Zambrano Eduardo, Reyes-Mugica Miguel, Franchi Alessandro, Rosai Juan
Department of Pathology, Yale University Medical School, New Haven, CT, USA.
Int J Surg Pathol. 2003 Apr;11(2):75-81. doi: 10.1177/106689690301100202.

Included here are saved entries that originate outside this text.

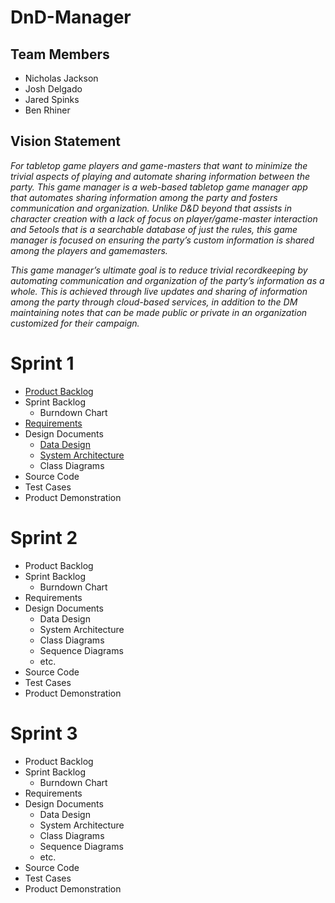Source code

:# DnD-Manager

## Team Members
* Nicholas Jackson
* Josh Delgado
* Jared Spinks
* Ben Rhiner

## Vision Statement
*For tabletop game players and game-masters that want to minimize the trivial aspects of playing and automate sharing information between the party. This game manager is a web-based tabletop game manager app that automates sharing information among the party and fosters communication and organization. Unlike D&D beyond that assists in character creation with a lack of focus on player/game-master interaction and 5etools that is a searchable database of just the rules, this game manager is focused on ensuring the party’s custom information is shared among the players and gamemasters.*

*This game manager’s ultimate goal is to reduce trivial recordkeeping by automating communication and organization of the party’s information as a whole. This is achieved through live updates and sharing of information among the party through cloud-based services, in addition to the DM maintaining notes that can be made public or private in an organization customized for their campaign.*


# Sprint 1
* [Product Backlog](https://docs.google.com/spreadsheets/d/1pM4LNKbn0VARa-6aoJjO_WKt7aaFGWfbQ1u1XvpPESQ/edit?usp=sharing)
* Sprint Backlog
  * Burndown Chart
* [Requirements](https://docs.google.com/spreadsheets/d/1gTuvJt6pRhQ97uNCz52Mkvo1T-Q63PJ0XSgve65ibP8/edit?usp=sharing)
* Design Documents
  * [Data Design](https://docs.google.com/document/d/1QYjD3UI0MlG_QJy867MBFY1zpKTJi5I4bI_s6t0syXE/edit)
  * [System Architecture](https://docs.google.com/drawings/d/1TUbR1T9_B6WfCYGCicQKSH8qjjn9X43obXvX7nI2Zt0/edit?usp=sharing)
  * Class Diagrams
* Source Code
* Test Cases
* Product Demonstration

# Sprint 2
* Product Backlog
* Sprint Backlog
  * Burndown Chart
* Requirements
* Design Documents
  * Data Design
  * System Architecture
  * Class Diagrams
  * Sequence Diagrams
  * etc.
* Source Code
* Test Cases
* Product Demonstration

# Sprint 3
* Product Backlog
* Sprint Backlog
  * Burndown Chart
* Requirements
* Design Documents
  * Data Design
  * System Architecture
  * Class Diagrams
  * Sequence Diagrams
  * etc.
* Source Code
* Test Cases
* Product Demonstration


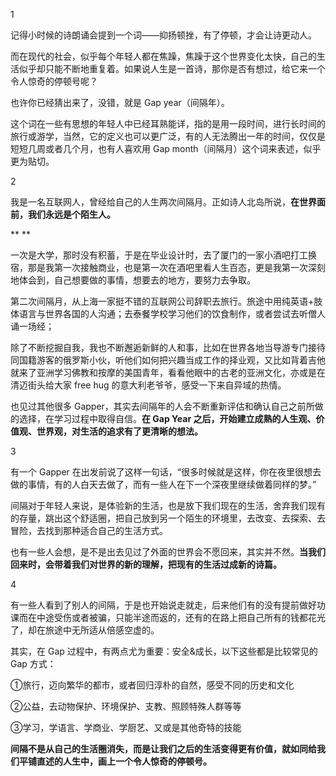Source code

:  1 



记得小时候的诗朗诵会提到一个词——抑扬顿挫，有了停顿，才会让诗更动人。



而在现代的社会，似乎每个年轻人都在焦躁，焦躁于这个世界变化太快，自己的生活似乎却只能不断地重复着。如果说人生是一首诗，那你是否有想过，给它来一个令人惊奇的停顿号呢？



也许你已经猜出来了，没错，就是 Gap year（间隔年）。



这个词在一些有思想的年轻人中已经耳熟能详，指的是用一段时间，进行长时间的旅行或游学，当然，它的定义也可以更广泛，有的人无法腾出一年的时间，仅仅是短短几周或者几个月，也有人喜欢用 Gap month（间隔月）这个词来表述，似乎更为贴切。





 2 



我是一名互联网人，曾经给自己的人生两次间隔月。正如诗人北岛所说，**在世界面前，我们永远是个陌生人。**

**
**

一次是大学，那时没有积蓄，于是在毕业设计时，去了厦门的一家小酒吧打工换宿，那是我第一次接触商业，也是第一次在酒吧里看人生百态，更是我第一次深刻地体会到，自己想要做的事情，想要去的地方，要努力去争取。



第二次间隔月，从上海一家挺不错的互联网公司辞职去旅行。旅途中用纯英语+肢体语言与世界各国的人沟通；去泰餐学校学习他们的饮食制作，或者尝试去听僧人诵一场经；



除了不断挖掘自我，我也不断邂逅新鲜的人和事，比如在世界各地当导游专门接待同国籍游客的俄罗斯小伙，听他们如何把兴趣当成工作的择业观，又比如背着吉他就来了亚洲学习佛教和按摩的美国青年，看看他眼中的古老的亚洲文化，亦或是在清迈街头给大家 free hug 的意大利老爷爷，感受一下来自异域的热情。



也见过其他很多 Gapper，其实去间隔年的人会不断重新评估和确认自己之前所做的选择，在学习过程中取得自信。**在 Gap Year 之后，开始建立成熟的人生观、价值观、世界观，对生活的追求有了更清晰的想法。**





 3 



有一个 Gapper 在出发前说了这样一句话，“很多时候就是这样，你在夜里很想去做的事情，有的人白天去做了，而有一些人在下一个深夜里继续做着同样的梦。”



间隔对于年轻人来说，是体验新的生活，也是放下我们现在的生活，舍弃我们现有的存量，跳出这个舒适圈，把自己放到另一个陌生的环境里，去改变、去探索、去冒险，去找到那种适合自己的生活方式。



也有一些人会想，是不是出去见过了外面的世界会不愿回来，其实并不然。**当我们回来时，会带着我们对世界的新的理解，把现有的生活过成新的诗篇。**





 4 



有一些人看到了别人的间隔，于是也开始说走就走，后来他们有的没有提前做好功课而在中途受伤或者被骗，只能半途而返的，还有的在路上把自己所有的钱都花光了，却在旅途中无所适从倍感空虚的。



其实，在 Gap 过程中，有两点尤为重要：安全&成长，以下这些都是比较常见的 Gap 方式：



①旅行，迈向繁华的都市，或者回归淳朴的自然，感受不同的历史和文化

②公益，去动物保护、环境保护、支教、照顾特殊人群等等

③学习，学语言、学商业、学厨艺、又或是其他奇特的技能



**间隔不是从自己的生活圈消失，而是让我们之后的生活变得更有价值，就如同给我们平铺直述的人生中，画上一个令人惊奇的停顿号。**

Six cases are reported of an osteoclast-rich tumor of the gastrointestinal tract that should be segregated from GIST. Five of the cases were located in the small bowel and one in the stomach. The age of the patients ranged from 13 to 37 years. The tumors behaved aggressively, with metastases to regional lymph nodes, liver, and other intra-abdominal sites. Microscopically, the tumor cells were medium-sized, predominantly oval, relatively monomorphic, diffusely immunoreactive for S-100-protein, and negative for CD117, CD34, HMB-45, and Mart-1. They were admixed with scattered osteoclast-like, multinucleated giant cells which were S-100-protein negative and KP1-positive. One case studied cytogenetically had the karyotype 46XX t(12;22)(q13;q12). The cases here reported are interpreted as examples of a distinctive type of gastrointestinal neoplasm which shares some features with clear cell sarcoma of soft parts (melanoma of soft parts), including in one case the chromosomal translocation that is characteristically associated with that entity.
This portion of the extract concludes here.